Premium
Surgical dislocation of the hip and the management of femoroacetabular impingement: results of the Christchurch experience
Author(s) -
Kempthorne Joshua T.,
Armour Paul C.,
Rietveld John A.,
Hooper Gary J.
Publication year - 2011
Publication title -
anz journal of surgery
Language(s) - English
Resource type - Journals
SCImago Journal Rank - 0.426
H-Index - 70
eISSN - 1445-2197
pISSN - 1445-1433
DOI - 10.1111/j.1445-2197.2010.05489.x
Subject(s) - medicine , femoroacetabular impingement , avascular necrosis , femoral head , surgery , arthroplasty , osteoarthritis , range of motion , hip arthroplasty , hip surgery , conservative management , alternative medicine , pathology
Abstract Background: Surgical dislocation of the hip has been developed to deal with the problems causing femoroacetabular impingement (FAI).

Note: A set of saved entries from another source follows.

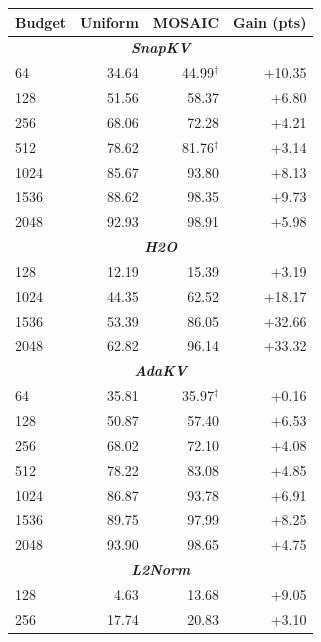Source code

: \begin{table}[t]
  \centering
  \footnotesize
  \setlength{\tabcolsep}{7pt}
  \begin{tabular}{@{} l r r r @{}}
    \toprule
    \textbf{Budget} & \textbf{Uniform} & \textbf{MOSAIC} & \textbf{Gain (pts)} \\
    \midrule
    \multicolumn{4}{c}{\textbf{\textit{SnapKV}}} \\
    \midrule
    \rowcolor{gray!10}
    64 & 34.64 & 44.99$^\dagger$ & +10.35 \\
    128 & 51.56 & 58.37 & +6.80 \\
    \rowcolor{gray!10}
    256 & 68.06 & 72.28 & +4.21 \\
    512 & 78.62 & 81.76$^\dagger$ & +3.14 \\
    \rowcolor{gray!10}
    1024 & 85.67 & 93.80 & +8.13 \\
    1536 & 88.62 & 98.35 & +9.73 \\
    \rowcolor{gray!10}
    2048 & 92.93 & 98.91 & +5.98 \\
    \midrule
    \multicolumn{4}{c}{\textbf{\textit{H2O}}} \\
    \midrule
    \rowcolor{gray!10}
    128 & 12.19 & 15.39 & +3.19 \\
    1024 & 44.35 & 62.52 & +18.17 \\
    \rowcolor{gray!10}
    1536 & 53.39 & 86.05 & +32.66 \\
    2048 & 62.82 & 96.14 & +33.32 \\
    \midrule
    \multicolumn{4}{c}{\textbf{\textit{AdaKV}}} \\
    \midrule
    \rowcolor{gray!10}
    64 & 35.81 & 35.97$^\dagger$ & +0.16 \\
    128 & 50.87 & 57.40 & +6.53 \\
    \rowcolor{gray!10}
    256 & 68.02 & 72.10 & +4.08 \\
    512 & 78.22 & 83.08 & +4.85 \\
    \rowcolor{gray!10}
    1024 & 86.87 & 93.78 & +6.91 \\
    1536 & 89.75 & 97.99 & +8.25 \\
    \rowcolor{gray!10}
    2048 & 93.90 & 98.65 & +4.75 \\
    \midrule
    \multicolumn{4}{c}{\textbf{\textit{L2Norm}}} \\
    \midrule
    \rowcolor{gray!10}
    128 & 4.63 & 13.68 & +9.05 \\
    256 & 17.74 & 20.83 & +3.10 \\

\end{tabular}
\end{table}
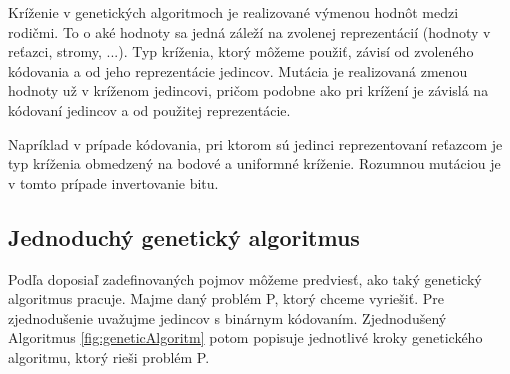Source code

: Kríženie v genetických algoritmoch je realizované výmenou hodnôt medzi rodičmi. To o aké hodnoty sa jedná záleží na zvolenej reprezentácií (hodnoty v reťazci, stromy, ...). Typ kríženia, ktorý môžeme použiť, závisí od zvoleného kódovania a od jeho reprezentácie jedincov. 
Mutácia je realizovaná zmenou hodnoty už v kríženom jedincovi, pričom podobne ako pri krížení je závislá na kódovaní jedincov a od použitej reprezentácie. 

Napríklad v prípade kódovania, pri ktorom sú jedinci reprezentovaní reťazcom je typ kríženia obmedzený na bodové a uniformné kríženie. Rozumnou mutáciou je v tomto prípade invertovanie bitu.

\subsection{Jednoduchý genetický algoritmus}\label{kap2:2.1:2.1.3:SimpleGeneticAlgo}
Podľa doposiaľ zadefinovaných pojmov môžeme predviesť, ako taký genetický algoritmus pracuje. Majme daný problém P, ktorý chceme vyriešiť. Pre zjednodušenie uvažujme jedincov s binárnym kódovaním. Zjednodušený Algoritmus \ref{fig:geneticAlgoritm} potom popisuje jednotlivé kroky genetického algoritmu, ktorý rieši problém P.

This is a relatively recent procedure that was historically reserved for larger areas specializing in hip surgery. Methods: We hypothesized that surgical dislocation can be used for symptomatic FAI in a typical Australasian tertiary orthopaedic centre with acceptable results. This prospective study reviews the results of 53 surgical dislocations in this setting, looking particularly at functional outcomes and early complications. Results: There were significant improvements in the Western Ontario and McMaster University Osteoarthritis Index score at 1, 2, 3 and 4 years post‐operatively. Western Ontario and McMaster University Osteoarthritis Index scores increased by 23, 28, 34 and 35 points, respectively ( P ≤ 0.0039). There was no significant improvement in hip range of motion. There were two (4%) early failures with conversion to total hip arthroplasty, and no cases of post‐operative avascular necrosis of the femoral head. Conclusions: We believe that as the diagnosis of FAI and conservative non‐arthroplasty surgery of the hip gains wider acceptance, it will become a procedure that should be offered to all appropriate patients in an attempt to delay or limit total hip arthroplasty in this young age group.